Thursday, February 28, 2008
EVIL CONSIDERED
It’s root causes time in the Victorian Supreme Court:
The jury in Australia’s largest terrorism case has been asked to consider the “evil” America has done, as a court judges 12 Melbourne men accused of plotting to commit “violent jihad”.
Opening the defence case today, lawyer Remy van de Wiel, QC, told the jury America had suffered an enormous blow to its pride as a result of the September 11 World Trade Center attack.
Mr Van de Wiel described the attacks as “evil and shocking”.
"But don’t forget, America has done many evil things too,” Mr van de Wiel told the court.
He also told the Victorian Supreme Court jury to be cautious about forming the opinion that Osama bin Laden, who it has heard was a hero to the leader of the Melbourne group, was responsible for the 9/11 attacks.
"To say this was all orchestrated by Osama bin Laden is also very silly," he said.
"He has never claimed responsibility."
We’ll be hearing about “controlled demolitions” and Jews being warned to stay away from the WTC before this case is done. Further from van de Weasel’s address:
If you think about movies and how many of them have an Arab hero, very few portray them in a positive light, the media, commentators, documentaries. I’m not saying they are all deliberately biased but they come from a particular standpoint.
History and the concurrence of events that were happening in the background of those conversations are relevant. There was the conflict in Iraq, the conflict in Chechnya, the conflict in Afghanistan, the Sudan and Ethiopia, all involve Muslims.

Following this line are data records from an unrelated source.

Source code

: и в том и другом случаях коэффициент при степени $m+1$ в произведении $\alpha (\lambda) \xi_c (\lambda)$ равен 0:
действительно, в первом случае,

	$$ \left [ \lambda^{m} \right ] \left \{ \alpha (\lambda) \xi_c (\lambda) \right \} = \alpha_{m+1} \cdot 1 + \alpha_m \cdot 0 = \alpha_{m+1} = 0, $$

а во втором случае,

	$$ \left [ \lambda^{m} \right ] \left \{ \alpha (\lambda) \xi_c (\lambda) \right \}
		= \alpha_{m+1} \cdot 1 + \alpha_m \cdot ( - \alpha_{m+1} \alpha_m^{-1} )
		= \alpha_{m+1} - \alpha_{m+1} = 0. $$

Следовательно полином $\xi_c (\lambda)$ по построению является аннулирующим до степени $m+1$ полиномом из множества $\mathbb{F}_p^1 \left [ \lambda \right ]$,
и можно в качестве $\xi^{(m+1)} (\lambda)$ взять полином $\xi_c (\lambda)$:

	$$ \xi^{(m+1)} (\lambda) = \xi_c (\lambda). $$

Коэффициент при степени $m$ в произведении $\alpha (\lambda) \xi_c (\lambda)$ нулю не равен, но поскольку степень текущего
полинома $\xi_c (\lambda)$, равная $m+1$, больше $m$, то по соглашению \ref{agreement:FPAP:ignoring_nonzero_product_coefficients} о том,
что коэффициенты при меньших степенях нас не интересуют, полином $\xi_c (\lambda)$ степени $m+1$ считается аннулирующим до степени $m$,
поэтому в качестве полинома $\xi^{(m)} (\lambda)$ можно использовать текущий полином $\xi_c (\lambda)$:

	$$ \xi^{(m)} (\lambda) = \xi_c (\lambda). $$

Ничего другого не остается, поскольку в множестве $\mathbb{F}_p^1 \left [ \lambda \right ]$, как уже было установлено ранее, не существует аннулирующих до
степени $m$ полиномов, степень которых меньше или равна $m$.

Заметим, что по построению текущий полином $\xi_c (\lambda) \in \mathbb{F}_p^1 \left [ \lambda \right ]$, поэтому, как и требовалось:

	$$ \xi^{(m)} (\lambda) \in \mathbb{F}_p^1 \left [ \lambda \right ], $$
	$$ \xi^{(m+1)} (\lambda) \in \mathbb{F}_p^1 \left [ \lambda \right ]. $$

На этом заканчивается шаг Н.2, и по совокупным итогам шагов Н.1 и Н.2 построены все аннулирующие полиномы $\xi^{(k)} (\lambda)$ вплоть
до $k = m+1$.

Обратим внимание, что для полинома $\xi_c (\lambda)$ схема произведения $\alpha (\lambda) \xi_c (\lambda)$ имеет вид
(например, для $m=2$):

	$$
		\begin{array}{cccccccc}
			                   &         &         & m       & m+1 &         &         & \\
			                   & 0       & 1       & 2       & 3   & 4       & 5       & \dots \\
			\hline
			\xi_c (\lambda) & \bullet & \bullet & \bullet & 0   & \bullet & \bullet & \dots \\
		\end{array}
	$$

The media is very rarely sympathetic to them.
This guy’s a riot.
We all know 4,000 American soldiers have died in Iraq but do you ever say to yourself, how many Iraqis have died? Does the media ever tell us?
Better than that - via repetition of bogus bodycounts, the media even tells us about dead Iraqis who aren’t dead.
What we are interested in is what a person who lives in a Muslim ghetto in Melbourne says as a reaction to what’s happening to people he regards as his people.
His people, eh? The chap van de Wipe refers to has lived in Australia for nearly twenty years. Here’s a novel legal angle:
The leader of an alleged Melbourne terrorist cell could not organise a booze-up in a brewery, a defence lawyer told the Supreme Court today.